C'est très beau, très touchant, d'autant que l'auteure nous confie qu'elle habille la rencontre d'August et d'Irma d'une mémoire qui ne leur appartient pas (p. 65) ... mais dont on comprend qu'elle l'a puisée dans sa propre histoire familiale, neuf mois après le départ de son père ... le temps d'une gestation.
On sait beaucoup de choses sur l'horreur nazie. La souillure raciale (ou Rassenschande) est peut-être néanmoins moins connue et ce livre éclaire les tourments supportés par ces couples où l'un des deux avait une ascendance juive qui entre en vigueur le 15 septembre 1935, interdisait toute relation entre Aryens et non-Aryens, et par vie de conséquence toute descendance postérieur au 31 juillet 1936.
August et Irma se marient en août 35 mais leur union n'est pas validée. Ingrid née en octobre 35 n'est "heureusement" pas considérée comme juive et pourra être élevée par ses grands-parents.
August tentera de fuir vers le Danemark en 1937 juste avant la naissance de leur seconde fille Irene, mais sa maladresse lui vaut d'être arrêté durant l'été. Relâché un an plus tard il jure de ne plus se compromettre avec une Juive, en argumentant pour sa défense (p. 199) qu'il ignorait sa religion (on note au passage qu'Irma a été baptisée, mais cette protection voulue par sa mère n'aura hélas aucune efficacité pour une sombre histoire de date).
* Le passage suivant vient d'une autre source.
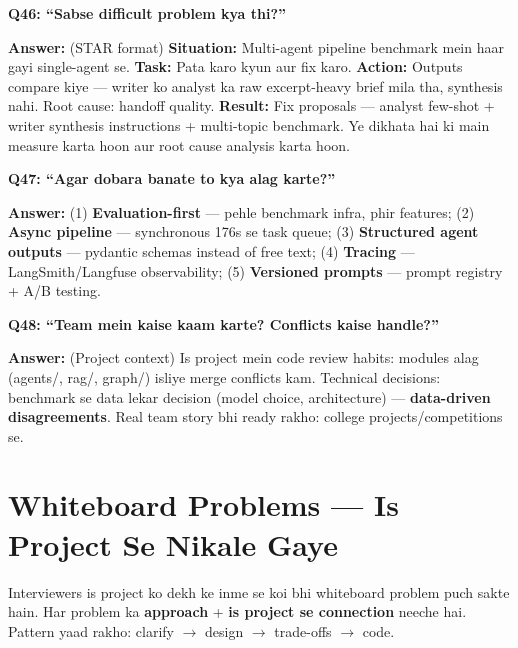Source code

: \begin{interviewbox}
\textbf{Q46: ``Sabse difficult problem kya thi?''}

\textbf{Answer:} (STAR format) \textbf{Situation:} Multi-agent pipeline benchmark mein haar gayi single-agent se. \textbf{Task:} Pata karo kyun aur fix karo. \textbf{Action:} Outputs compare kiye --- writer ko analyst ka raw excerpt-heavy brief mila tha, synthesis nahi. Root cause: handoff quality. \textbf{Result:} Fix proposals --- analyst few-shot + writer synthesis instructions + multi-topic benchmark. Ye dikhata hai ki main measure karta hoon aur root cause analysis karta hoon.
\end{interviewbox}

\begin{interviewbox}
\textbf{Q47: ``Agar dobara banate to kya alag karte?''}

\textbf{Answer:} (1) \textbf{Evaluation-first} --- pehle benchmark infra, phir features; (2) \textbf{Async pipeline} --- synchronous 176s se task queue; (3) \textbf{Structured agent outputs} --- pydantic schemas instead of free text; (4) \textbf{Tracing} --- LangSmith/Langfuse observability; (5) \textbf{Versioned prompts} --- prompt registry + A/B testing.
\end{interviewbox}

\begin{interviewbox}
\textbf{Q48: ``Team mein kaise kaam karte? Conflicts kaise handle?''}

\textbf{Answer:} (Project context) Is project mein code review habits: modules alag (agents/, rag/, graph/) isliye merge conflicts kam. Technical decisions: benchmark se data lekar decision (model choice, architecture) --- \textbf{data-driven disagreements}. Real team story bhi ready rakho: college projects/competitions se.
\end{interviewbox}

\section{Whiteboard Problems --- Is Project Se Nikale Gaye}

\begin{storybox}
Interviewers is project ko dekh ke inme se koi bhi whiteboard problem puch sakte hain. Har problem ka \textbf{approach} + \textbf{is project se connection} neeche hai. Pattern yaad rakho: clarify $\rightarrow$ design $\rightarrow$ trade-offs $\rightarrow$ code.
\end{storybox}

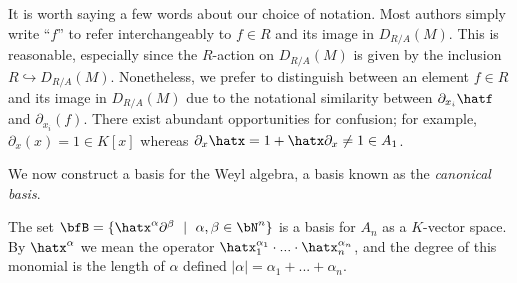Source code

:\begin{rmk}
	It is worth saying a few words about our choice of notation. Most authors simply write ``$f$'' to refer interchangeably to $f \in R$ and its image in $D_{R/A}(M)$. This is reasonable, especially since the $R$-action on $D_{R/A}(M)$ is given by the inclusion $R\hookrightarrow D_{R/A}(M)$. Nonetheless, we prefer to distinguish between an element $f\in R$ and its image in $D_{R/A}(M)$ due to the notational similarity between $\partial_{x_i}\hatf$ and $\partial_{x_i}(f)$. There exist abundant opportunities for confusion; for example, $\partial_x(x) = 1 \in K[x]$ whereas $\partial_x\hatx = 1 + \hatx\partial_x \neq 1 \in A_1$.
\end{rmk}

We now construct a basis for the Weyl algebra, a basis known as the \emph{canonical basis}.
\begin{lem}\label{lem:canonical-basis}
	The set $\bfB = \{\hatx^\alpha\partial^\beta ~\mid~ \alpha,\beta \in \bN^n\}$ is a basis for $A_n$ as a $K$-vector space. By $\hatx^\alpha$ we mean the operator $\hatx^{\alpha_1}_1\cdot...\cdot \hatx^{\alpha_n}_n$, and the degree of this monomial is the length of $\alpha$ defined $|\alpha| = \alpha_1 + ... + \alpha_n$.
\end{lem}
Irene, la seconde de leurs filles, née après juillet 36, sera considérée Juive à part entière et ne doit la vie qu'à une succession de "miracles". Son histoire, racontée p. 234 et suivantes, est encore plus incroyable que celle de ses parents et aurait pu faire l'objet d'un roman à elle toute seule.
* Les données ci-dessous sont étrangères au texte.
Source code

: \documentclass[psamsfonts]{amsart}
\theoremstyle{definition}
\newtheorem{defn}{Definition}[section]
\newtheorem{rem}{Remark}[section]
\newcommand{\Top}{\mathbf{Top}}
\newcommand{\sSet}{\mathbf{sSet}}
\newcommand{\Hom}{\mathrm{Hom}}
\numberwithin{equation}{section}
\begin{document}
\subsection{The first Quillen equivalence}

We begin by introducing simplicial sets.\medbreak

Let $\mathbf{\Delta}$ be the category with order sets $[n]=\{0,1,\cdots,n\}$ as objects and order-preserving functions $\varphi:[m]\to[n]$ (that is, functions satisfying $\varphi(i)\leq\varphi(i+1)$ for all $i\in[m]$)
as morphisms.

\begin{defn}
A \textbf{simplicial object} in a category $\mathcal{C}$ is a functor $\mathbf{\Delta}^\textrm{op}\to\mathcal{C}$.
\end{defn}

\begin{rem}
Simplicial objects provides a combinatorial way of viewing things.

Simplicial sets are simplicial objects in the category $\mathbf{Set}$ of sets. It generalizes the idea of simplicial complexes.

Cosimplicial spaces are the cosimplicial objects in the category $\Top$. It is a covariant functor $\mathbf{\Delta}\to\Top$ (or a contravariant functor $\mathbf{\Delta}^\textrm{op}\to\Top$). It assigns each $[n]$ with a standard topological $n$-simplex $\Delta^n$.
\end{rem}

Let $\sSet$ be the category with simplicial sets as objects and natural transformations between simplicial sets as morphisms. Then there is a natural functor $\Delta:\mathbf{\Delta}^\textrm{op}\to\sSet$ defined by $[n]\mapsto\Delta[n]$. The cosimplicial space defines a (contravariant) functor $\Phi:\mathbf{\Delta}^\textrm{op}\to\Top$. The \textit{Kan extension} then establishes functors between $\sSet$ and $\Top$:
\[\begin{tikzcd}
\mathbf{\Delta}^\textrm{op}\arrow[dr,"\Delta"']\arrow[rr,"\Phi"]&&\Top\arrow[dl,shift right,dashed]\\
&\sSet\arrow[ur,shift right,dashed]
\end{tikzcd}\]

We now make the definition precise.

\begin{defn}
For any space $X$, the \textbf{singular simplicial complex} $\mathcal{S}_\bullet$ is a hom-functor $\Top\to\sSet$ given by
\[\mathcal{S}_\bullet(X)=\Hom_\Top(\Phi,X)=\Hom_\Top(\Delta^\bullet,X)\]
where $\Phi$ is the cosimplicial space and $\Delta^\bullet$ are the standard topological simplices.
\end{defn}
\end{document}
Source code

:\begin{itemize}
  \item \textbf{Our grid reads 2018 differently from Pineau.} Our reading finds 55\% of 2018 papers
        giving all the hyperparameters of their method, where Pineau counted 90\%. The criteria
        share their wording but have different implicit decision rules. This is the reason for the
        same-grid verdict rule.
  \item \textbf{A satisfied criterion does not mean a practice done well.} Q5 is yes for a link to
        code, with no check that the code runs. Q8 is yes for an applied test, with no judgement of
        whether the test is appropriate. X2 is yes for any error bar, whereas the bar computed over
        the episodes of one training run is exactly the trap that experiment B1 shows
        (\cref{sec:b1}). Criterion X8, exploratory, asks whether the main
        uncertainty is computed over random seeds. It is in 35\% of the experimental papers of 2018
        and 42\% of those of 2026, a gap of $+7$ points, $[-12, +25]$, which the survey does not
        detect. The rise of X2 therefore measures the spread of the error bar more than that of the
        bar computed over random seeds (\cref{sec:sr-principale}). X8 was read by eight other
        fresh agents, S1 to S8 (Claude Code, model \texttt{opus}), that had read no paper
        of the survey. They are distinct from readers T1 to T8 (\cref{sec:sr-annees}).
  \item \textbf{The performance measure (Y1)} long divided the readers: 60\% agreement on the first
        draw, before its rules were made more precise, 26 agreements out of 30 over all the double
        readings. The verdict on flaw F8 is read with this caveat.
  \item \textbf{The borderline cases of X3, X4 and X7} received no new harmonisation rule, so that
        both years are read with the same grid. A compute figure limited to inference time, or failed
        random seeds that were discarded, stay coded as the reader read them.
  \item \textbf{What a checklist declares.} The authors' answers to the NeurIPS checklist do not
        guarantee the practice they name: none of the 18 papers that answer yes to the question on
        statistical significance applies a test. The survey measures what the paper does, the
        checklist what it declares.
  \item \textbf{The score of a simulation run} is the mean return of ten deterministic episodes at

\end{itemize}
Irma fera partie du premier convoi des gazées de Ravensbrück. Elle y décèdera le 28 avril 1942 et le registre mentionnera qu'elle était protestante, anciennement juive. August sera exécuté un peu plus tard, coupable d'avoir revu la femme qu'il aimait.
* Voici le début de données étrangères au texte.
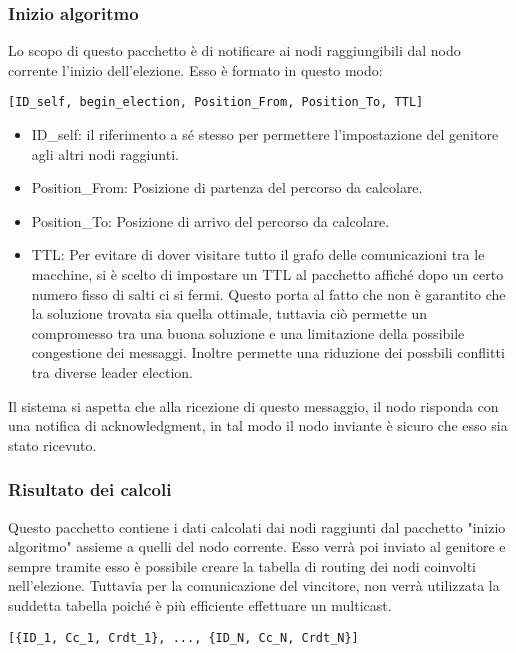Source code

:\subsubsection{Inizio algoritmo}
Lo scopo di questo pacchetto è di notificare ai nodi raggiungibili dal nodo corrente l'inizio dell'elezione. Esso è formato in questo modo:

\begin{lstlisting}
[ID_self, begin_election, Position_From, Position_To, TTL]
\end{lstlisting}

\begin{itemize}
	\item ID\_self: il riferimento a sé stesso per permettere l'impostazione del genitore agli altri nodi raggiunti.
	\item Position\_From: Posizione di partenza del percorso da calcolare.
	\item Position\_To: Posizione di arrivo del percorso da calcolare.
	\item TTL: Per evitare di dover visitare tutto il grafo delle comunicazioni tra le macchine, si è scelto di impostare un TTL al pacchetto affiché dopo un certo numero fisso di salti ci si fermi. Questo porta al fatto che non è garantito che la soluzione trovata sia quella ottimale, tuttavia ciò permette un compromesso tra una buona soluzione e una limitazione della possibile congestione dei messaggi. Inoltre permette una riduzione dei possbili conflitti tra diverse leader election.
\end{itemize}

Il sistema si aspetta che alla ricezione di questo messaggio, il nodo risponda con una notifica di acknowledgment, in tal modo il nodo inviante è sicuro che esso sia stato ricevuto.

\subsubsection{Risultato dei calcoli} \label{pacchetto_calcolato}
Questo pacchetto contiene i dati calcolati dai nodi raggiunti dal pacchetto "inizio algoritmo" assieme a quelli del nodo corrente. Esso verrà poi inviato al genitore e sempre tramite esso è possibile creare la tabella di routing dei nodi coinvolti nell'elezione. Tuttavia per la comunicazione del vincitore, non verrà utilizzata la suddetta tabella poiché è più efficiente effettuare un multicast.

\begin{lstlisting} 
[{ID_1, Cc_1, Crdt_1}, ..., {ID_N, Cc_N, Crdt_N}]
\end{lstlisting}

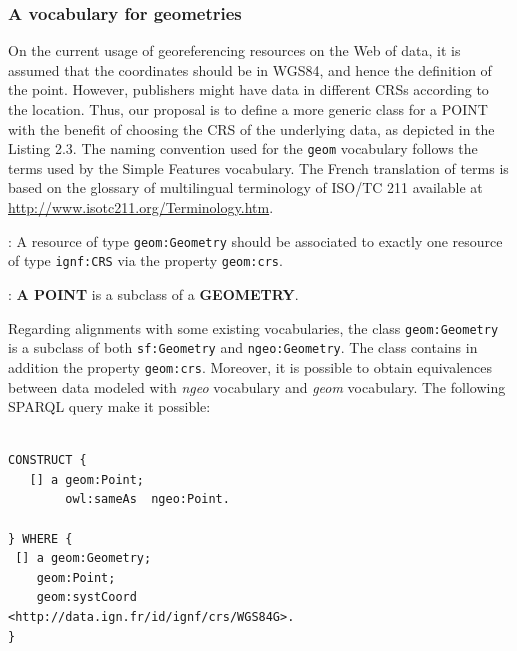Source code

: \subsubsection{A vocabulary for geometries} \label{sec:geomvocab}

On the current usage of georeferencing resources on the Web of data, it is assumed that the coordinates should be in WGS84, and hence the definition of the point. However, publishers might have data in different CRSs according to the location. Thus, our proposal is to define a more generic class for a POINT  with the benefit of choosing the CRS of the underlying data, as depicted in the Listing 2.3. 
The naming convention used for the \texttt{geom} vocabulary follows the terms used by the Simple Features vocabulary. The French translation of terms is based on the glossary of multilingual terminology of ISO/TC 211 available at \url{http://www.isotc211.org/Terminology.htm}.

\begin{deflda}:
A resource of type \texttt{geom:Geometry} should be associated to exactly one resource of type \texttt{ignf:CRS} via the property \texttt{geom:crs}.
\end{deflda}

\begin{deflda}:
\textbf{A POINT} is a subclass of a \textbf{GEOMETRY}.
\end{deflda}

Regarding alignments with some existing vocabularies, the class \texttt{geom:Geometry} is a subclass of both \texttt{sf:Geometry} and \texttt{ngeo:Geometry}. The class contains in addition the property \texttt{geom:crs}. Moreover, it is possible to obtain equivalences between data modeled with \emph{ngeo} vocabulary and \emph{geom} vocabulary. The following SPARQL query make it possible:

\begin{lstlisting}

CONSTRUCT {
   [] a geom:Point;
    	owl:sameAs  ngeo:Point.
 
} WHERE {
 [] a geom:Geometry;
	geom:Point;
	geom:systCoord
<http://data.ign.fr/id/ignf/crs/WGS84G>.
}

\end{lstlisting}


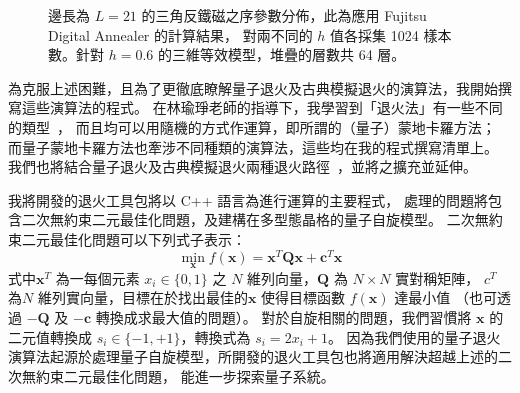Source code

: \documentclass[12pt]{article}
\newcommand{\abs}[1]{\lvert#1\rvert}
\newcommand{\be}{\begin{equation}}
\newcommand{\ee}{\end{equation}}
\begin{document}
\begin{figure}[htp!]
{\par\centering {} \par}
\caption{
 \label{fig:m}
邊長為 $L=21$ 的三角反鐵磁之序參數分佈，此為應用 Fujitsu Digital Annealer 的計算結果，
對兩不同的 $h$ 值各採集 1024 樣本數。針對 $h=0.6$ 的三維等效模型，堆疊的層數共 64 層。
 }
\end{figure}

為克服上述困難，且為了更徹底瞭解量子退火及古典模擬退火的演算法，我開始撰寫這些演算法的程式。
在林瑜琤老師的指導下，我學習到「退火法」有一些不同的類型~\cite{Sandvik_Nat,Huang}，
而且均可以用隨機的方式作運算，即所謂的（量子）蒙地卡羅方法；
而量子蒙地卡羅方法也牽涉不同種類的演算法，這些均在我的程式撰寫清單上。
我們也將結合量子退火及古典模擬退火兩種退火路徑~\cite{He}，並將之擴充並延伸。

我將開發的退火工具包將以 C++ 語言為進行運算的主要程式，
處理的問題將包含二次無約束二元最佳化問題，及建構在多型態晶格的量子自旋模型。
二次無約束二元最佳化問題可以下列式子表示：
\be
       \min_{\bm{x}}  f(\bm{x}) = \bm{x}^T \bm{Q} \bm{x} + \bm{c}^T \bm{x}  
       \label{eq:qubo}
\ee
式中$\bm{x}^T$ 為一每個元素 $x_i\in \{0,1\}$ 之 $N$ 維列向量，$\bm{Q}$ 為 $N\times N$ 實對稱矩陣，
$c^T$ 為$N$ 維列實向量，目標在於找出最佳的$\bm{x}$ 使得目標函數 $f(\bm{x})$ 達最小值
（也可透過 $-\bm{Q}$ 及 $-\bm{c}$ 轉換成求最大值的問題）。
對於自旋相關的問題，我們習慣將 $\bm{x}$ 的二元值轉換成 $s_i \in  \{-1,+1\}$，轉換式為 $s_i = 2 x_i +1$。
因為我們使用的量子退火演算法起源於處理量子自旋模型，所開發的退火工具包也將適用解決超越上述的二次無約束二元最佳化問題，
能進一步探索量子系統。     
\end{document}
Adeline Baldacchino s'est prise de passion pour l'histoire de cet homme, August Landmesser, dont le patronyme signifie qui tranche à vif dans son destin (p. 21). Elle aime les paris que les romans font sur la vérité qui leur échappe (p. 242). C'est dans cet état d'esprit qu'il faut donc lire son livre sans s'agacer des retours en arrière un peu désordonnés et des nombreuses redites. Accepter donc sa proposition que cette histoire d'amour soit devenue une histoire d'insoumission, et que ce roman soit un tombeau dédié aux vivants qui voudraient se souvenir de l’avenir.
Il faut aussi lire ce roman parce que l'auteure aborde dans les dernières pages l'inévitable question de l'obéissance qui serait "plus facile que de ne pas ..." en frissonnant qu'elle soit toujours d'actualité.